There were at least five instances in the SolarWinds/Solorigate attacks where lateral movement techniques — used to steal credentials, move between systems and escalate privileges to administrator level — could have been found using in-network security controls that look for such activity.

It may not have prevented the initial intrusion — a determined adversary will inevitably find a way into the network — but promptly detecting lateral movement and attempts to exploit privilege can severely limit or mitigate an intruder's impact.

The beating heart 

AD has been around since the 90s, and for over 90% of organisations, it has been central to their business. It allows systems and users to talk to each other — and without AD, things start to fail fast. It's also constantly changing as people come and go, systems get implemented and removed, and companies merge and grow.

This can create issues, though, and AD sprawl can lead to vulnerabilities over time.

Continuous checks and visibility

Historically, AD is part of IT rather than security. It is expected to work and requires a lot of specialist attention, which is why it's sometimes overlooked.

The hard part about protecting AD is that it takes more than just doing one or two things right. Implementing current best practices for securing AD — such as patching systems, limiting privileged accounts and maintaining good AD hygiene — is not enough.

Organisations must also harden their AD systems to prevent exposures that leave them open to attack and remediate vulnerable configurations to increase security.
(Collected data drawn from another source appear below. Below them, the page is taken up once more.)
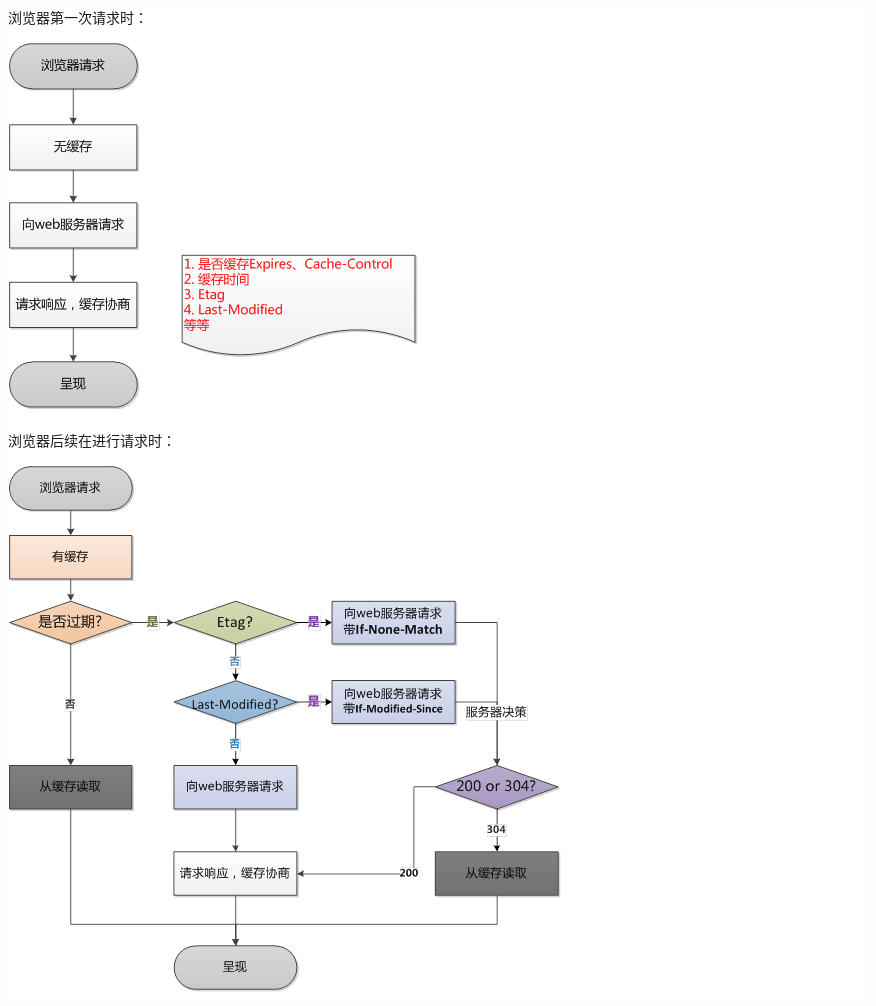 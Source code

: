 
浏览器第一次请求时：

![](../../.vuepress/public/images/408483-20160525182843100-1556227104.png)

浏览器后续在进行请求时：

![](../../.vuepress/public/images/408483-20160525182943272-204994049.png)

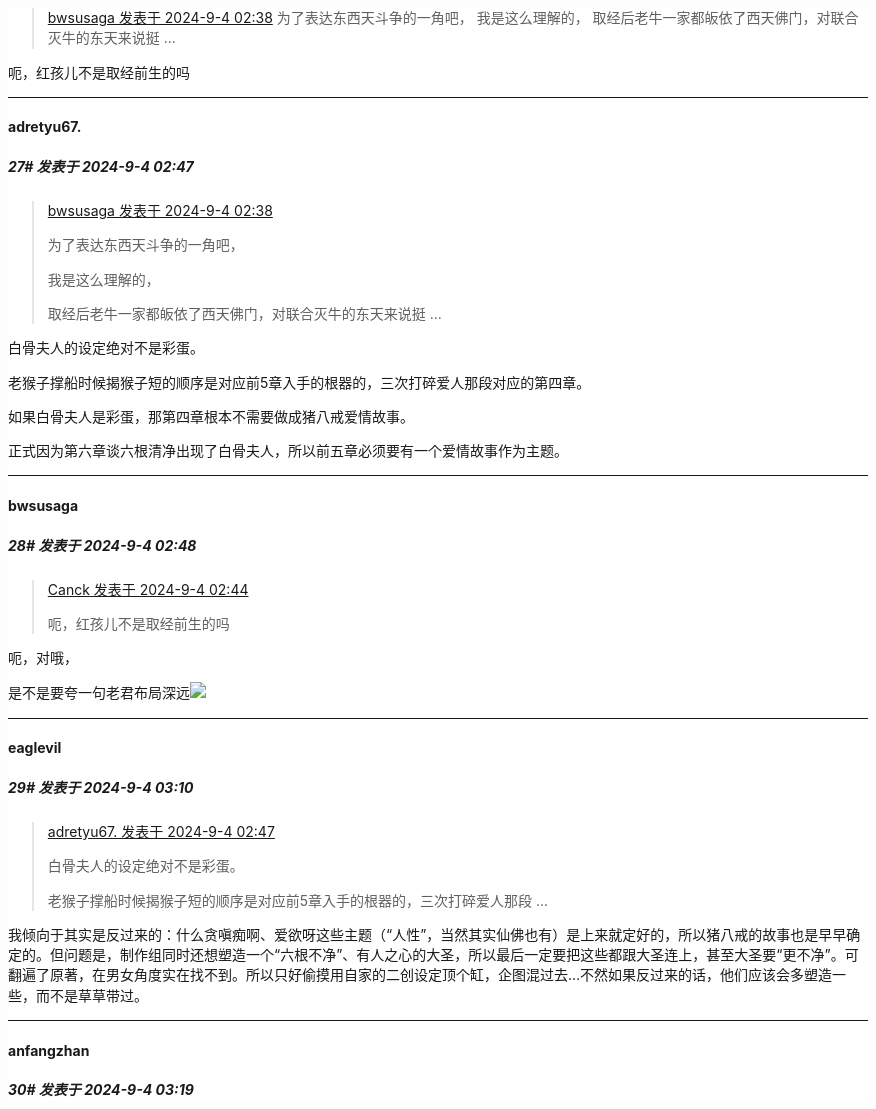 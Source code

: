 <blockquote><a href="httphttps://bbs.saraba1st.com/2b/forum.php?mod=redirect&amp;goto=findpost&amp;pid=66105121&amp;ptid=2197887" target="_blank">bwsusaga 发表于 2024-9-4 02:38</a>
 为了表达东西天斗争的一角吧， 我是这么理解的， 取经后老牛一家都皈依了西天佛门，对联合灭牛的东天来说挺 ...</blockquote>
呃，红孩儿不是取经前生的吗

*****

####  adretyu67.  
##### 27#       发表于 2024-9-4 02:47

<blockquote><a href="httphttps://bbs.saraba1st.com/2b/forum.php?mod=redirect&amp;goto=findpost&amp;pid=66105121&amp;ptid=2197887" target="_blank">bwsusaga 发表于 2024-9-4 02:38</a>

为了表达东西天斗争的一角吧，

我是这么理解的，

取经后老牛一家都皈依了西天佛门，对联合灭牛的东天来说挺 ...</blockquote>
白骨夫人的设定绝对不是彩蛋。

老猴子撑船时候揭猴子短的顺序是对应前5章入手的根器的，三次打碎爱人那段对应的第四章。

如果白骨夫人是彩蛋，那第四章根本不需要做成猪八戒爱情故事。

正式因为第六章谈六根清净出现了白骨夫人，所以前五章必须要有一个爱情故事作为主题。

*****

####  bwsusaga  
##### 28#       发表于 2024-9-4 02:48

<blockquote><a href="httphttps://bbs.saraba1st.com/2b/forum.php?mod=redirect&amp;goto=findpost&amp;pid=66105130&amp;ptid=2197887" target="_blank">Canck 发表于 2024-9-4 02:44</a>

呃，红孩儿不是取经前生的吗</blockquote>
呃，对哦，

是不是要夸一句老君布局深远<img src="https://static.saraba1st.com/image/smiley/face2017/068.png" referrerpolicy="no-referrer">

*****

####  eaglevil  
##### 29#       发表于 2024-9-4 03:10

<blockquote><a href="httphttps://bbs.saraba1st.com/2b/forum.php?mod=redirect&amp;goto=findpost&amp;pid=66105134&amp;ptid=2197887" target="_blank">adretyu67. 发表于 2024-9-4 02:47</a>

白骨夫人的设定绝对不是彩蛋。

老猴子撑船时候揭猴子短的顺序是对应前5章入手的根器的，三次打碎爱人那段 ...</blockquote>
我倾向于其实是反过来的：什么贪嗔痴啊、爱欲呀这些主题（“人性”，当然其实仙佛也有）是上来就定好的，所以猪八戒的故事也是早早确定的。但问题是，制作组同时还想塑造一个“六根不净”、有人之心的大圣，所以最后一定要把这些都跟大圣连上，甚至大圣要“更不净”。可翻遍了原著，在男女角度实在找不到。所以只好偷摸用自家的二创设定顶个缸，企图混过去…不然如果反过来的话，他们应该会多塑造一些，而不是草草带过。

*****

####  anfangzhan  
##### 30#       发表于 2024-9-4 03:19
That can be challenging as multi-level IT teams often manage AD and can introduce changes without understanding the risk or exposures that these additions can cause.

The only way to truly understand what exposures exist is to conduct systematic assessments and implement a capability to detect live attacks that target AD so that teams can respond quickly.

Tools like Attivo Networks' ADAssessor can run continuously or on-demand, and be used to identify misconfigurations, excessive privileges, data exposures or changes in policies that may introduce weaknesses to attackers.

These tools can also be used for real-time detection of privilege escalation — an early warning system that could limit an attacker's reach, dwell time and blast radius.

If we, as defenders, can disrupt attackers when they conduct surveillance and discovery to mine AD data, then all the downstream attack activities get disrupted as well. If attackers can't attack AD, they can't advance their attack.